| Problem statement Solution video |
DISCUSSION THREAD
Ask your questions here. Or, answer questions of others here. Either way, you can learn.
DISCUSSION and HINTS
The animation below shows the motion of the wheel as it is being pulled up the incline. The animation shows the velocity of a number of points on the wheel. Think about the location of the instant center for the wheel as it rolls without slipping, and how this location affects the direction and magnitude of the velocities shown here.
Recall the following four-step plan outline in the lecture book and discussed in lecture:
Step 1: FBDs
Draw a free body diagram (FBD) of the wheel.
Step 2: Kinetics (Newton/Euler)
- Looking at your FBD above, which forces, if any, do work that is not a part of the potential energy of the system? Pay particular attention to the friction force at the no-slip point on the wheel – does it do work? How do you find the work done by the applied force F?
- Write down the kinetic energy of the wheel. Recall that the expression the KE for the planar motion of a rigid body is: T = 0.5*m*vA2 + 0.5*IA*ω2, where A is either the center of mass or a fixed point (fixed points include instant centers). So, in this case you can use either O or the no-slip contact point (let’s call that point C).
- Define your gravitational datum line. Write down the potential energy for the wheel.
Step 3: Kinematics
Use the IC approach to relate the velocity of the point on the wheel where the cable comes off (call that point A) to the angular velocity of the wheel. Or, instead, use the following rigid body kinematics equation:
vA= vC + ω x rA/C
Through a time integration of the relationship between the speed of A and the angular velocity of the wheel, you can determine the distance through which F moves.
Step 4: Solve
From your equations in Steps 2 and 3, solve for the angular velocity of the wheel at position 2.
For this problem, I found it useful to use the fixed contact point C for both kinetics and kinematic calculations, as it allows you to compute the answer to the problem without finding the velocity of the center of mass of the wheel. Also, by completing the integration of the speed of A and the angular velocity, I was able to calculate the distance traveled by the cord. I had to first calculate the wheel’s total change in angle through its travel to use that equation, however. I used the delta_theta = d/R_rotation relationship to find this change in theta value.
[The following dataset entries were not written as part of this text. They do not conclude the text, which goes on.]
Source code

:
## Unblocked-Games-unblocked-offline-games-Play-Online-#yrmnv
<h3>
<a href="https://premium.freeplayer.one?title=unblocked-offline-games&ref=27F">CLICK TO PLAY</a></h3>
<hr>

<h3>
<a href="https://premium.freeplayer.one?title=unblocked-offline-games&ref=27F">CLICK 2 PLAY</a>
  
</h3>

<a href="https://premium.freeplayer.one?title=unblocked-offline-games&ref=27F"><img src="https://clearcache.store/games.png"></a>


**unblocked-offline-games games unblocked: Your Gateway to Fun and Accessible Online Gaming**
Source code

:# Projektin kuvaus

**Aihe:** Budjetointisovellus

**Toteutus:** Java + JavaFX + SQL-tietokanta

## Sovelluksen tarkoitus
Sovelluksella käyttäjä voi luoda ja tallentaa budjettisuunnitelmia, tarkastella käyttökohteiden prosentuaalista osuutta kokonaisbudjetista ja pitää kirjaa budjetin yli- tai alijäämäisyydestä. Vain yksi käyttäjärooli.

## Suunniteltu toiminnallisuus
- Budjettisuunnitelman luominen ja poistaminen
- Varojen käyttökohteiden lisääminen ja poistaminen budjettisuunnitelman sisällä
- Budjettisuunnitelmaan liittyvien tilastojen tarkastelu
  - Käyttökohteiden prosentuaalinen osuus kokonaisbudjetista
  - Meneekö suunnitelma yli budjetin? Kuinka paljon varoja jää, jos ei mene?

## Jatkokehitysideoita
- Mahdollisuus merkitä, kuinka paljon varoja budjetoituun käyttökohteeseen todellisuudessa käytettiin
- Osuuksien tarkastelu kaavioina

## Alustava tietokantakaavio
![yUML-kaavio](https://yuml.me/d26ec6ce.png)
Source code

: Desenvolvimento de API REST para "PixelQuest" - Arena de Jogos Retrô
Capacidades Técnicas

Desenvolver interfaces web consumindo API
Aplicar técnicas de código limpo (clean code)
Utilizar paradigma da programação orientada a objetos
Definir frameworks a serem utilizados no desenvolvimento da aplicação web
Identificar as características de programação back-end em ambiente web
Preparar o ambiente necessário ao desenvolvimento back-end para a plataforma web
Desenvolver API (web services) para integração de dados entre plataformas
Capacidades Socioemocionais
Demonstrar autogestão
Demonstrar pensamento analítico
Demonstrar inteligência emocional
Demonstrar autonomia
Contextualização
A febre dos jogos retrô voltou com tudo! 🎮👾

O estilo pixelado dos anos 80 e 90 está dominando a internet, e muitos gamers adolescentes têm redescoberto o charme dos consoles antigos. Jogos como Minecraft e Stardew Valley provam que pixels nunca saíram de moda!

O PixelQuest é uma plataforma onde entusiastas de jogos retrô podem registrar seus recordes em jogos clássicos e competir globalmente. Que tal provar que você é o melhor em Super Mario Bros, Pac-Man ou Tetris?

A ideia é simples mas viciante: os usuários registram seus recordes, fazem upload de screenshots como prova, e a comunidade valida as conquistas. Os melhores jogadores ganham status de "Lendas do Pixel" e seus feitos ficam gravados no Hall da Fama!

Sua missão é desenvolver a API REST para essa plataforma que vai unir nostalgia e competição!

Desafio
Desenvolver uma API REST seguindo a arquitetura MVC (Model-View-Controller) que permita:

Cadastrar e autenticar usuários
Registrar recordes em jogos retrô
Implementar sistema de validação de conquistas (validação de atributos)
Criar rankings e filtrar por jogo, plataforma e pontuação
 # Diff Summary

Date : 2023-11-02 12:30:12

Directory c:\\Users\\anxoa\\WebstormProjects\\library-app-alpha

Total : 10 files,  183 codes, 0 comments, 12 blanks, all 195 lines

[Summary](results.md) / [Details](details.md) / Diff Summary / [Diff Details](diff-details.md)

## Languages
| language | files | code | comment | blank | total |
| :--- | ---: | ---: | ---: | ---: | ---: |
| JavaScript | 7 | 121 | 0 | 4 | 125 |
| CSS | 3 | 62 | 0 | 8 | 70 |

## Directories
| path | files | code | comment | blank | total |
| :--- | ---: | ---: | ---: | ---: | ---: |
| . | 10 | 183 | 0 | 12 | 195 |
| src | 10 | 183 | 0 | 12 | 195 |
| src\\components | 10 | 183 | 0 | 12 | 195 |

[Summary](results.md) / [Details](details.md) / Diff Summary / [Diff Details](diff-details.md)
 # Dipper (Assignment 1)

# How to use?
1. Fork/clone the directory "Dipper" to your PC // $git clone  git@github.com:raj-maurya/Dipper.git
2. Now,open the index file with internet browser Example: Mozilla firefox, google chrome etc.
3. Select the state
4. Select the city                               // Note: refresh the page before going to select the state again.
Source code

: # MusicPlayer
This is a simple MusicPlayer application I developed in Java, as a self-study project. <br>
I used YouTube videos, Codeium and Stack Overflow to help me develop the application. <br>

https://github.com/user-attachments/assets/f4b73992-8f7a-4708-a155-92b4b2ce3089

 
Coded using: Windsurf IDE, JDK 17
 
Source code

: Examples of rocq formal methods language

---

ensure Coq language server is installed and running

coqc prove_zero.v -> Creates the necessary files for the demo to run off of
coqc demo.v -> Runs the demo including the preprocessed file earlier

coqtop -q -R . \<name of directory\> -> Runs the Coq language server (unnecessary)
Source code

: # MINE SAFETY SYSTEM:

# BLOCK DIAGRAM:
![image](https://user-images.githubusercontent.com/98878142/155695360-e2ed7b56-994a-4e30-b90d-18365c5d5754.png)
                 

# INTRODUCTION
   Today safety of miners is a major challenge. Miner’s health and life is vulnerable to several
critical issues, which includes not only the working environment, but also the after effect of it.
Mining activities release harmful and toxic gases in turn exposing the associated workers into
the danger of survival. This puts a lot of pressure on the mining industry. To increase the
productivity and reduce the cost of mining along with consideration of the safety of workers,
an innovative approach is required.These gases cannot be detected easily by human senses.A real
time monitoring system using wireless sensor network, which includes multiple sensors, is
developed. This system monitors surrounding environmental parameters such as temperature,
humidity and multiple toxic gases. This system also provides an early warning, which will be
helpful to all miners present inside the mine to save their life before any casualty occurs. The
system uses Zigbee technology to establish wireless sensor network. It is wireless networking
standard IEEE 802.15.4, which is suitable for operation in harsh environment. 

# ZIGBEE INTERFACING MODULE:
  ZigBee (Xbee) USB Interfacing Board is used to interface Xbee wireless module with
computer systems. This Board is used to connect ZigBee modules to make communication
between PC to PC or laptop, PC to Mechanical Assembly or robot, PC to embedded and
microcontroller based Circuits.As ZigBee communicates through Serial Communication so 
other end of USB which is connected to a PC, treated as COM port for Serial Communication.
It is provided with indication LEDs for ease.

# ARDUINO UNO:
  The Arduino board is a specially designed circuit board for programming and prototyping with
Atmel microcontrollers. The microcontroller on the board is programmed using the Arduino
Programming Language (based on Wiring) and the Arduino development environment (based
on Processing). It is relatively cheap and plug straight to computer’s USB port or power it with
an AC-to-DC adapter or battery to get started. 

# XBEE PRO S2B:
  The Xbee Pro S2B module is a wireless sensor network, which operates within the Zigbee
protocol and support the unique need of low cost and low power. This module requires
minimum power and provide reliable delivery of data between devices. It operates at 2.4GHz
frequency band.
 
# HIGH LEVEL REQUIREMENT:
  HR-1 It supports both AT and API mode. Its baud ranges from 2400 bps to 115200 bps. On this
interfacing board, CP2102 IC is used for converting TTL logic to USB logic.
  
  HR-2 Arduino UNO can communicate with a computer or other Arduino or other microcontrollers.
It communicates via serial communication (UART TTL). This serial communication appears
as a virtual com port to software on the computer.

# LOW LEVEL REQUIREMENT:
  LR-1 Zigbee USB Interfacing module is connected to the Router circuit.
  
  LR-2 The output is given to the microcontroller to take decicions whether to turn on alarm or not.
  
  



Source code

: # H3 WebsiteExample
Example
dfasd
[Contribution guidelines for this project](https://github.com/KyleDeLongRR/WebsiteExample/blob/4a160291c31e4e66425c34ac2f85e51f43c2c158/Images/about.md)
It is good to remember that the displacement at the point where the force acts is not the same as the displacement of the center.
confused on how to work integral is supposed to be setup in this case?
As you study your FBD for the wheel you see that the only non-conservative force that does work is the applied force F. The magnitude and direction of the force F are constant. Therefore, the work done by F is simply F times the distance over which the end of the cord moves.
As was discussed in class for this type of problem, the distance moved by the top point on the wheel is not the same as the distance that is moved by the wheel center O. To understand this, consider that the no-slip contact point is the IC for the wheel and that the speeds of points on the wheel are proportional to the distance from the IC to the point. You can use this to find the distance through which the end of the cord moves as compared to the distance through which O moves.
For step 3, I found using rigid body kinematics for the solution to be easier. Integrating across the velocity of A leads to a distance s that the outside cable moves, and solving for the angular velocity is simple from there.
Should we assume the surface the wheel is rolling up is smooth.
It says that the wheel does not slip on the surface. Because of that, the surface cannot be smooth, otherwise it would slip.
There is friction, but it doesn’t necessarily have any impact on the solving of the problem since it does no work on the system
For rolling without slipping, in the kinematics step, should we assume that the correct constraint for a_G = (R/2)*Alpha along the incline, or should we assume a sign for our alpha guess?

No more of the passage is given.